[![Open In Colab](https://colab.research.google.com/assets/colab-badge.svg)](https://colab.research.google.com/github/gsarti/ik-nlp-tutorials/blob/main/notebooks/W4E_NonTextual_Information.ipynb)

In [None]:
# Run in Colab to install local packages
!pip install spacy transformers sentencepiece datasets scikit-learn pandas
!python -m spacy download en_core_web_sm

# Combining Textual and Non-textual Features in NLP Models

*Based on the Text Classification tutorial by [Debora Nozza](https://dnozza.github.io/)*

In many real-world applications, text is just one of the multiple sources of information that can be used to predict desired quantities. In this exercise, you will reproduce a standard machine learning pipeline integrating text and non-textual information. Importantly, while in the previous tutorials and exercises we focused on the usage of advanced tooling such as the Transformers library, here we will start from the basics to establish some baseline results using the popular [Scikit-learn](https://scikit-learn.org/stable/index.html) library. 

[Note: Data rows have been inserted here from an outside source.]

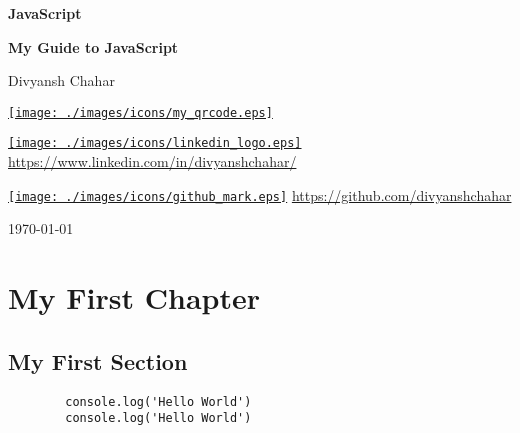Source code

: \documentclass[twoside,12pt]{report}  %
\begin{document}
	\begin{titlepage}
		\begin{center}
			{\LARGE \textbf{JavaScript}}\\
			
			\hrulefill
			
			\textbf{My Guide to JavaScript} 
			
			\null
			
			Divyansh Chahar
			
			\vfill
			
			\href{https://www.linkedin.com/in/divyanshchahar/}{\texttt{[image: ./images/icons/my\_qrcode.eps]}}
			
			\null
			
			\href{https://www.linkedin.com/in/divyanshchahar/}{\texttt{[image: ./images/icons/linkedin\_logo.eps]}}
			\href{https://www.linkedin.com/in/divyanshchahar/}{https://www.linkedin.com/in/divyanshchahar/}
			
			\null
			
			\href{https://www.linkedin.com/in/divyanshchahar/}{\texttt{[image: ./images/icons/github\_mark.eps]}}
			\href{https://github.com/divyanshchahar}{https://github.com/divyanshchahar}
			
			\vfill
			
			\today
			
		\end{center}
	\end{titlepage}
	
	
	\restoregeometry
	
	\chapter{My First Chapter}
	
	\section{My First Section}

	
	\begin{verbatim}
		console.log('Hello World')
		console.log('Hello World')
	\end{verbatim}
		
	
	
	
	
\end{document}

**Exercise 1**, which is mandatory and will be part of your graded midterm portfolio, will include the following steps:

1. Preprocess the text to extract lemmatized content words.

2. Converting the text to a vector representation using simple count-based approaches.

3. Convert categorical features into one-hot vectors.

4. Fit a simple model to predict the desired target.

5. Establish a simple baseline performance for the prediction task.

6. Evaluate the model performance on a held-out set.

7. Perform a feature selection and re-evaluate the model

8. Obtain insights about salient words and features for the prediction task.

Every operation to be completed is marked with a `TODO` comment in the code section. While these represent a small but nonetheless comprehensive set of steps to train models on textual and non-textual information, nowadays NLP practitioners operate mainly with pre-trained word embeddings for representing textual information. 

In **Exercise 2** (optional), you will be asked to replace our text representation with a modern transformer-based model and evaluate the difference with respect to previous results. As always, we recommend you to complete this optional exercise, especially if you plan to deal with non-textual data (e.g. quality estimation scores, translator's behavioral data) during your final project.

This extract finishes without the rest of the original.